Ich tu mir was Gutes!

Das Jahr hat inzwischen schon den ersten Monat hinter sich und die meisten, typischen Vorsätze zum Jahreswechsel sind wahrscheinlich Schnee von gestern. In den Fitness-Studios ist man wieder unter sich und das Verhältnis von Joggern und Hunden auf den Feldwegen stabilisiert sich zurück zu 1:2, dem Vorjahresstand.

Ich hatte mir zum Jahreswechsel für 2015 nichts vorgenommen, doch mit den ersten Tagen des neuen Jahres entwickelte sich der

Vorsatz 1:

 

Ich wiederhole mein Jahresprojekt 2012:

Mach Platz für Neues!


Ein einfaches Prinzip mit großer Wirkung und am Jahresende war meine Wohnung, der Keller und die Garage deutlich geleert und aufgeräumt.
Die Aufgabe ist, jeden Tag muss ein Stück aus dem Haushalt raus, das länger als zwei Jahre ungenutzt im Schrank liegt, die Regale verstopft oder zwecklos Kisten füllt. Von über 1000 kleinen und großen Teilen hatte ich mich 2012 getrennt. Viele Dinge verschenkte und spendete ich, manches konnte ich verkaufen. Der Mülleimer oder der Wertstoffhof waren die letzte Alternative. Bei einigen Dingen kamen mir auf dem Weg zum Mülleimer Bedenken ("Das ist doch viel zu schade!") oder Ideen zum neu verwerten.
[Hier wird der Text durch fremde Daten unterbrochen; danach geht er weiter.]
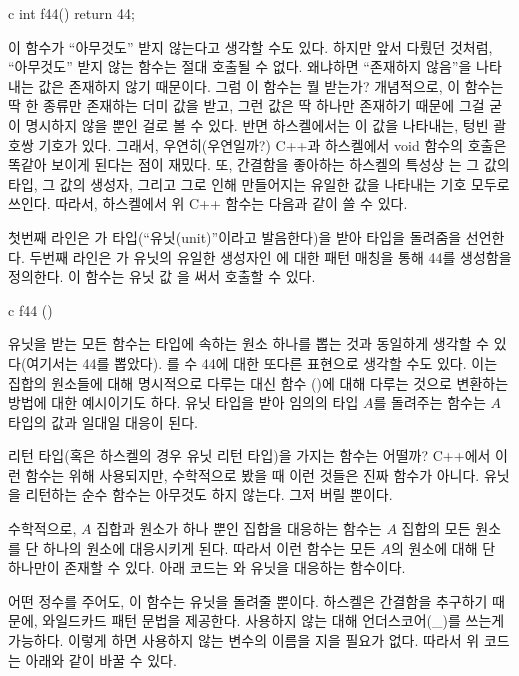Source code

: \begin{snip}{c}
int f44() { return 44; }
\end{snip}
이 함수가 ``아무것도'' 받지 않는다고 생각할 수도 있다. 하지만 앞서 다뤘던 것처럼, ``아무것도'' 받지 않는 함수는 절대 호출될 수 없다.
왜냐하면 ``존재하지 않음''을 나타내는 값은 존재하지 않기 때문이다. 그럼 이 함수는 뭘 받는가?
개념적으로, 이 함수는 딱 한 종류만 존재하는 더미 값을 받고, 그런 값은 딱 하나만 존재하기 때문에 그걸 굳이 명시하지 않을 뿐인 걸로 볼 수 있다.
반면 하스켈에서는 이 값을 나타내는, 텅빈 괄호쌍 \code{()} 기호가 있다.
그래서, 우연히(우연일까?) C++과 하스켈에서 void 함수의 호출은 똑같아 보이게 된다는 점이 재밌다.
또, 간결함을 좋아하는 하스켈의 특성상 \code{()}는 그 값의 타입, 그 값의 생성자, 그리고 그로 인해 만들어지는 유일한 값을 나타내는 기호 모두로 쓰인다.
따라서, 하스켈에서 위 C++ 함수는 다음과 같이 쓸 수 있다.

첫번째 라인은 가 \code{()} 타입(``유닛(unit)''이라고 발음한다)을 받아  타입을 돌려줌을 선언한다.
두번째 라인은 가 유닛의 유일한 생성자인 \code{()}에 대한 패턴 매칭을 통해 44를 생성함을 정의한다. 이 함수는 유닛 값 \code{()}을 써서 호출할 수 있다.

\begin{snip}{c}
f44 ()
\end{snip}

유닛을 받는 모든 함수는 \trTarget 타입에 속하는 원소 하나를 뽑는 것과 동일하게 생각할 수 있다(여기서는  44를 뽑았다).
를 수 44에 대한 또다른 표현으로 생각할 수도 있다. 이는 집합의 원소들에 대해 명시적으로 다루는 대신 함수 (\trArrow)에 대해 다루는 것으로 변환하는 방법에 대한 예시이기도 하다.
유닛 타입을 받아 임의의 타입 $A$를 돌려주는 함수는 $A$ 타입의 값과 일대일 대응이 된다.

 리턴 타입(혹은 하스켈의 경우 유닛 리턴 타입)을 가지는 함수는 어떨까?
C++에서 이런 함수는 \trSideEffect\를 위해 사용되지만, 수학적으로 봤을 때 이런 것들은 진짜 함수가 아니다.
유닛을 리턴하는 순수 함수는 아무것도 하지 않는다. 그저 \trArgument\를 버릴 뿐이다.

수학적으로, $A$ 집합과 원소가 하나 뿐인 집합을 대응하는 함수는 $A$ 집합의 모든 원소를 단 하나의 원소에 대응시키게 된다.
따라서 이런 함수는 모든 $A$의 원소에 대해 단 하나만이 존재할 수 있다. 아래 코드는 와 유닛을 대응하는 함수이다.

어떤 정수를 주어도, 이 함수는 유닛을 돌려줄 뿐이다. 하스켈은 간결함을 추구하기 때문에, 와일드카드 패턴 문법을 제공한다. 사용하지 않는  대해 언더스코어(\_)를 쓰는게 가능하다.
이렇게 하면 사용하지 않는 변수의 이름을 지을 필요가 없다. 따라서 위 코드는 아래와 같이 바꿀 수 있다.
Die erste Zahl der Neuauflage dieses Projekts ist 179!
182 Teile "zogen" im Januar aus, drei Teile zogen ein - alles dokumentiert und so komme ich zu meinem nächsten Vorsatz,


Vorsatz 2:

Tu dir was Gutes, solange du dich noch hast!
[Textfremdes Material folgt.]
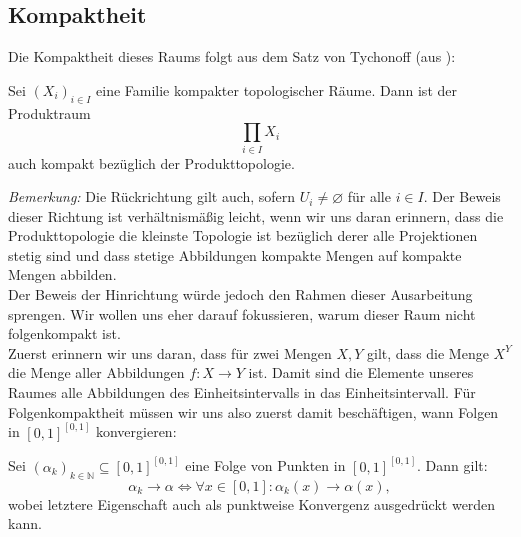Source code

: \documentclass[11pt]{scrartcl}
\begin{document}
\subsection{Kompaktheit}
\noindent Die Kompaktheit dieses Raums folgt aus dem Satz von Tychonoff (aus \cite{Top}):
\begin{theorem}\label{tychonoff}
	Sei $(X_i)_{i\in I}$ eine Familie kompakter topologischer Räume. Dann ist der Produktraum 
	$$\prod_{i\in I} X_i$$ auch kompakt bezüglich der Produkttopologie.
\end{theorem}
\textit{Bemerkung:} Die Rückrichtung gilt auch, sofern $U_i\neq \varnothing$ für alle $i\in I$. Der Beweis dieser Richtung ist verhältnismäßig leicht, wenn
wir uns daran erinnern, dass die Produkttopologie die kleinste Topologie ist bezüglich derer alle Projektionen
stetig sind und dass stetige Abbildungen kompakte Mengen auf kompakte Mengen abbilden.\\
Der Beweis der Hinrichtung würde jedoch den Rahmen dieser Ausarbeitung sprengen. Wir wollen uns eher darauf fokussieren,
warum dieser Raum nicht folgenkompakt ist.\\
Zuerst erinnern wir uns daran, dass für zwei Mengen $X,Y$ gilt, dass die Menge $X^Y$ die Menge aller Abbildungen $f:X\rightarrow Y$
ist. Damit sind die Elemente unseres Raumes alle Abbildungen des Einheitsintervalls in das Einheitsintervall. Für Folgenkompaktheit
müssen wir uns also zuerst damit beschäftigen, wann Folgen in $[0,1]^{[0,1]}$ konvergieren:
\begin{theorem}\label{convInProdS}
	Sei $(\alpha_k)_{k\in\mathbb N} \subseteq [0,1]^{[0,1]}$ eine Folge von Punkten in $[0,1]^{[0,1]}$. Dann gilt:
	$$\alpha_k \rightarrow \alpha \iff \forall x\in[0,1]: \alpha_k(x)\rightarrow \alpha(x),$$
	wobei letztere Eigenschaft auch als punktweise Konvergenz ausgedrückt werden kann.
\end{theorem}
\end{document}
Diesen Spruch hörte ich vor Jahren von einer ehemalige Nachbarin. Ich fand ihn lohnenswert zu notieren und platzierte ihn, gut sichtbar, am Bildschirm meines Rechners, bis ich ihn verlor, ohne die Aussage umgesetzt zu haben. Nun fand ich das Post-it auf der Suche nach dem Entsorgungsstück des Tages zwischen meinen Mal- und Zeichenutensilien und wertete es als ein Zeichen!
Mein Ziel ist jeden Tag etwas kreatives für mich zu unternehmen:
  • zeichnen
  • malen
  • schneiden
  • falten
  • kleben
  • eine Ausstellung oder Galerie besuchen
Unterrichtsvorbereitung für den Kunstunterricht zählt nicht!
Stricken und Häkeln zählt auch nicht!
Nähen zählt auch nicht! Oder vielleicht doch? Ich glaube, diesen Punkt muss ich noch überdenken, vor allem weil ich meine im Sommer gekaufte Overlock-Maschine immer noch nicht ausprobiert habe! Was für eine Schande!!

Damit ich diesen Vorsatz nicht gleich wieder verwerfe und vergesse fing ich auch gleich damit an ihn zu gestalten, so groß, dass er gut sichtbar ist und nicht wieder so einfach verloren gehen kann. ;-)

Der Entwurf

Das Riesen-Post-it in Arbeit

Außerdem habe ich mir wieder eine Bahncard zugelegt und werde sie benutzen. Es gibt noch so viele Plätze, die ich gerne sehen möchte.

Die nächste große Reise kommt bestimmt.